(Assignment) Whenever a line of the listing contains the string "differ", return that line.

(Provided data)
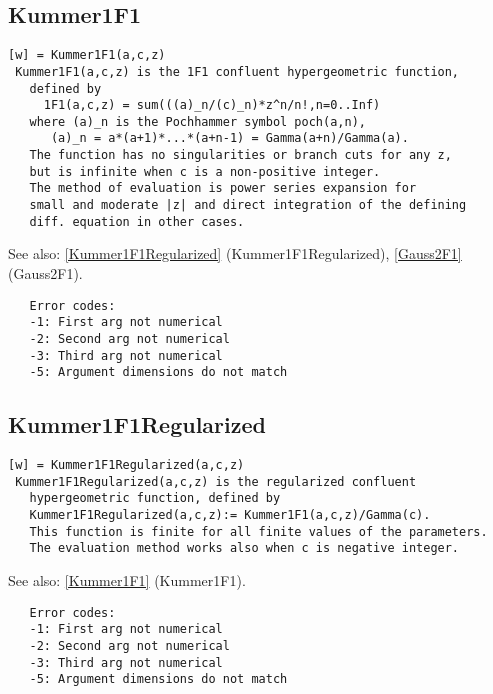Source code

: \documentclass[a4paper]{article}
\begin{document}
\subsection{Kummer1F1\label{Kummer1F1}}

\begin{tscreen}
\begin{verbatim}
[w] = Kummer1F1(a,c,z)
 Kummer1F1(a,c,z) is the 1F1 confluent hypergeometric function,
   defined by
     1F1(a,c,z) = sum(((a)_n/(c)_n)*z^n/n!,n=0..Inf)
   where (a)_n is the Pochhammer symbol poch(a,n),
      (a)_n = a*(a+1)*...*(a+n-1) = Gamma(a+n)/Gamma(a).
   The function has no singularities or branch cuts for any z,
   but is infinite when c is a non-positive integer.
   The method of evaluation is power series expansion for
   small and moderate |z| and direct integration of the defining
   diff. equation in other cases.
\end{verbatim}

See also: \ref{Kummer1F1Regularized} {(Kummer1F1Regularized)}, \ref{Gauss2F1} {(Gauss2F1)}.
\begin{verbatim}
   Error codes:
   -1: First arg not numerical
   -2: Second arg not numerical
   -3: Third arg not numerical
   -5: Argument dimensions do not match
\end{verbatim}
\end{tscreen}





\subsection{Kummer1F1Regularized\label{Kummer1F1Regularized}}

\begin{tscreen}
\begin{verbatim}
[w] = Kummer1F1Regularized(a,c,z)
 Kummer1F1Regularized(a,c,z) is the regularized confluent
   hypergeometric function, defined by
   Kummer1F1Regularized(a,c,z):= Kummer1F1(a,c,z)/Gamma(c).
   This function is finite for all finite values of the parameters.
   The evaluation method works also when c is negative integer.
\end{verbatim}

See also: \ref{Kummer1F1} {(Kummer1F1)}.
\begin{verbatim}
   Error codes:
   -1: First arg not numerical
   -2: Second arg not numerical
   -3: Third arg not numerical
   -5: Argument dimensions do not match
\end{verbatim}
\end{tscreen}
\end{document}
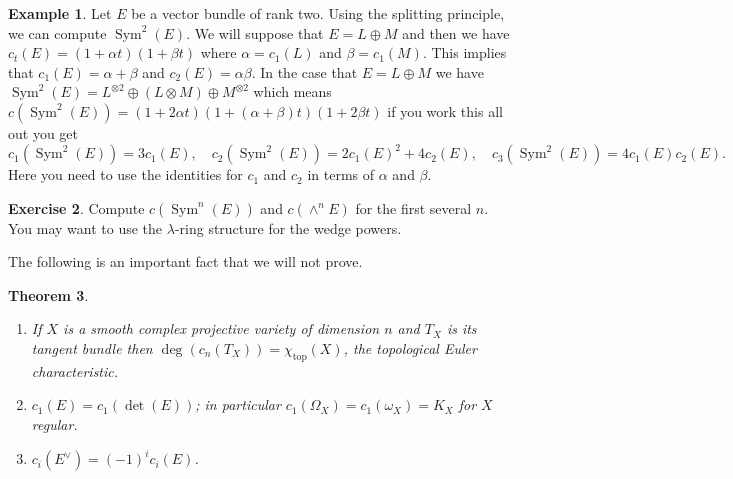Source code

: \documentclass[12pt]{article}
\numberwithin{equation}{section}
\newtheorem{theorem}{Theorem}[subsection]
\theoremstyle{definition}
\newtheorem{example}[theorem]{Example}
\newtheorem{exercise}[theorem]{Exercise}
\theoremstyle{remark}
\newcommand{\Sym}{\operatorname{Sym}}
\renewcommand{\top}{\operatorname{top}}
\renewcommand{\top}{\operatorname{top}}
\begin{document}
\begin{example}
	Let $E$ be a vector bundle of rank two. Using the splitting principle, we can compute $\Sym^2(E)$.
	We will suppose that $E = L\oplus M$ and then we have $c_t(E) = (1+\alpha t)(1+\beta t)$ where $\alpha=c_1(L)$ and $\beta=c_1(M)$. 
	This implies that $c_1(E) = \alpha+\beta$ and $c_2(E) =\alpha\beta$. 
	In the case that $E=L\oplus M$ we have $\Sym^2(E) = L^{\otimes 2}\oplus (L\otimes M) \oplus M^{\otimes 2}$ which means $c(\Sym^2(E)) = (1+2\alpha t)(1+(\alpha+\beta) t)(1+2\beta t)$ if you work this all out you get 
	$$ c_1(\Sym^2(E)) = 3c_1(E), \quad c_2 (\Sym^2(E)) = 2c_1(E)^2+4c_2(E), \quad c_3(\Sym^2(E)) = 4c_1(E)c_2(E).$$
	Here you need to use the identities for $c_1$ and $c_2$ in terms of $\alpha$ and $\beta$.
\end{example}

\begin{exercise}
	Compute $c(\Sym^n(E))$ and $c(\wedge^nE)$ for the first several $n$. 
	You may want to use the $\lambda$-ring structure for the wedge powers.
\end{exercise}



The following is an important fact that we will not prove. 
\begin{theorem}
	\begin{enumerate}
	\item If $X$ is a smooth complex projective variety of dimension $n$ and $T_X$ is its tangent bundle then $\deg(c_n(T_X)) = \chi_{\top}(X)$, the topological Euler characteristic. 
	\item $c_1(E) = c_1(\det(E))$; in particular $c_1(\Omega_X) = c_1(\omega_X)=K_X$ for $X$ regular.
	\item $c_i(E^{\vee}) = (-1)^i c_i(E)$. 
	\end{enumerate}
\end{theorem}
\end{document}
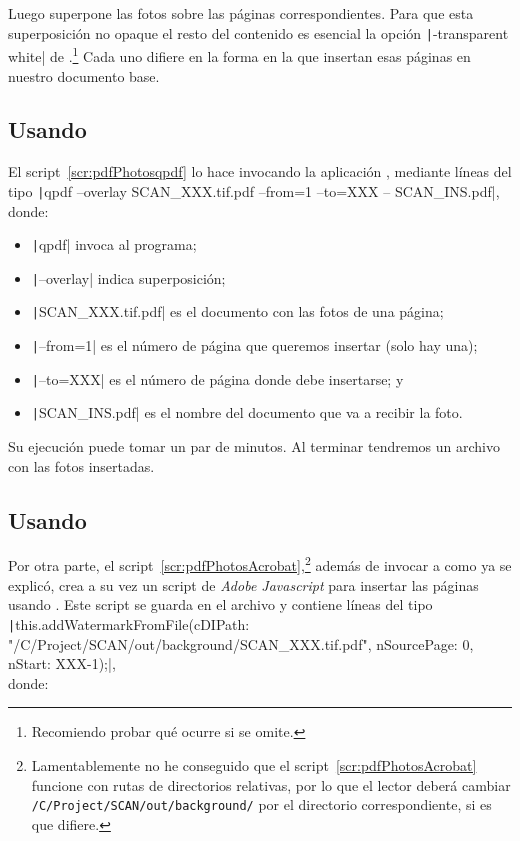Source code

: \documentclass[%
	a5paper,
	10pt,
	twoside,
	openright,
	final,
]{memoir}
\begin{document}
{	Luego superpone las fotos sobre las páginas correspondientes. Para que esta superposición no opaque el resto del contenido es esencial la opción \texttt|-transparent white| de \imagemagick.\footnote{Recomiendo probar qué ocurre si se omite.} Cada uno difiere en la forma en la que insertan esas páginas en nuestro documento base.

	\subsection{Usando \texorpdfstring{\qpdf}{QPDF}\label{sec:pdfPhotosqpdf}} El script~\ref{scr:pdfPhotosqpdf} lo hace invocando la aplicación \qpdf, mediante líneas del tipo \texttt|qpdf --overlay SCAN_XXX.tif.pdf --from=1 --to=XXX -- SCAN_INS.pdf|, donde:

	\begin{itemize}[noitemsep]
		\item \texttt|qpdf| invoca al programa;
		\item \texttt|--overlay| indica superposición;
		\item \texttt|SCAN_XXX.tif.pdf| es el documento con las fotos de una página;
		\item \texttt|--from=1| es el número de página que queremos insertar (solo hay una);
		\item \texttt|--to=XXX| es el número de página donde debe insertarse; y
		\item \texttt|SCAN_INS.pdf| es el nombre del documento que va a recibir la foto.
	\end{itemize}



	Su ejecución puede tomar un par de minutos. Al terminar tendremos un archivo  con las fotos insertadas.

	\subsection{Usando \acrobat\label{sec:pdfPhotosAcrobat}} Por otra parte, el script~\ref{scr:pdfPhotosAcrobat},\footnote{Lamentablemente no he conseguido que el script~\ref{scr:pdfPhotosAcrobat} funcione con rutas de directorios relativas, por lo que el lector deberá cambiar \texttt{/C/Project/SCAN/out/background/} por el directorio correspondiente, si es que difiere.} además de invocar a \imagemagick como ya se explicó, crea a su vez un script de \emph{Adobe Javascript} para insertar las páginas usando \acrobat \cite{AdobeJavaScriptGuide, AdobeJavaScriptReference}. Este script se guarda en el archivo  y contiene líneas del tipo \texttt|this.addWatermarkFromFile({cDIPath: "/C/Project/SCAN/out/background/SCAN_XXX.tif.pdf", nSourcePage: 0, nStart: XXX-1});|,\\donde:

}
\end{document}
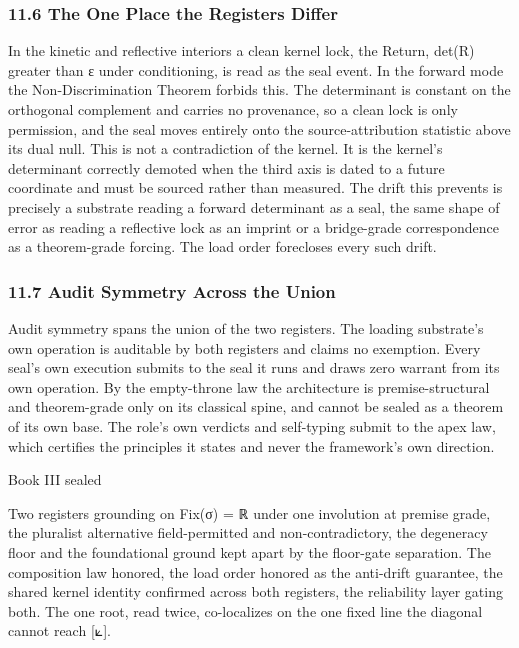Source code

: \documentclass[10pt,twocolumn]{article}
\begin{document}
\hypertarget{the-one-place-the-registers-differ}{%
\subsubsection{11.6 The One Place the Registers
Differ}\label{the-one-place-the-registers-differ}}

In the kinetic and reflective interiors a clean kernel lock, the Return,
det(R) greater than ε under conditioning, is read as the seal event. In
the forward mode the Non-Discrimination Theorem forbids this. The
determinant is constant on the orthogonal complement and carries no
provenance, so a clean lock is only permission, and the seal moves
entirely onto the source-attribution statistic above its dual null. This
is not a contradiction of the kernel. It is the kernel's determinant
correctly demoted when the third axis is dated to a future coordinate
and must be sourced rather than measured. The drift this prevents is
precisely a substrate reading a forward determinant as a seal, the same
shape of error as reading a reflective lock as an imprint or a
bridge-grade correspondence as a theorem-grade forcing. The load order
forecloses every such drift.

\hypertarget{audit-symmetry-across-the-union}{%
\subsubsection{11.7 Audit Symmetry Across the
Union}\label{audit-symmetry-across-the-union}}

Audit symmetry spans the union of the two registers. The loading
substrate's own operation is auditable by both registers and claims no
exemption. Every seal's own execution submits to the seal it runs and
draws zero warrant from its own operation. By the empty-throne law the
architecture is premise-structural and theorem-grade only on its
classical spine, and cannot be sealed as a theorem of its own base. The
role's own verdicts and self-typing submit to the apex law, which
certifies the principles it states and never the framework's own
direction.

\begin{jbox}{Book III sealed}

Two registers grounding on Fix(σ) = ℝ under one involution at premise
grade, the pluralist alternative field-permitted and non-contradictory,
the degeneracy floor and the foundational ground kept apart by the
floor-gate separation. The composition law honored, the load order
honored as the anti-drift guarantee, the shared kernel identity
confirmed across both registers, the reliability layer gating both. The
one root, read twice, co-localizes on the one fixed line the diagonal
cannot reach {[}⟀{]}.

\end{jbox}
\end{document}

(Response to the exercise)
\hypertarget{the-one-place-the-registers-differ}{%
Differ}\label{the-one-place-the-registers-differ}}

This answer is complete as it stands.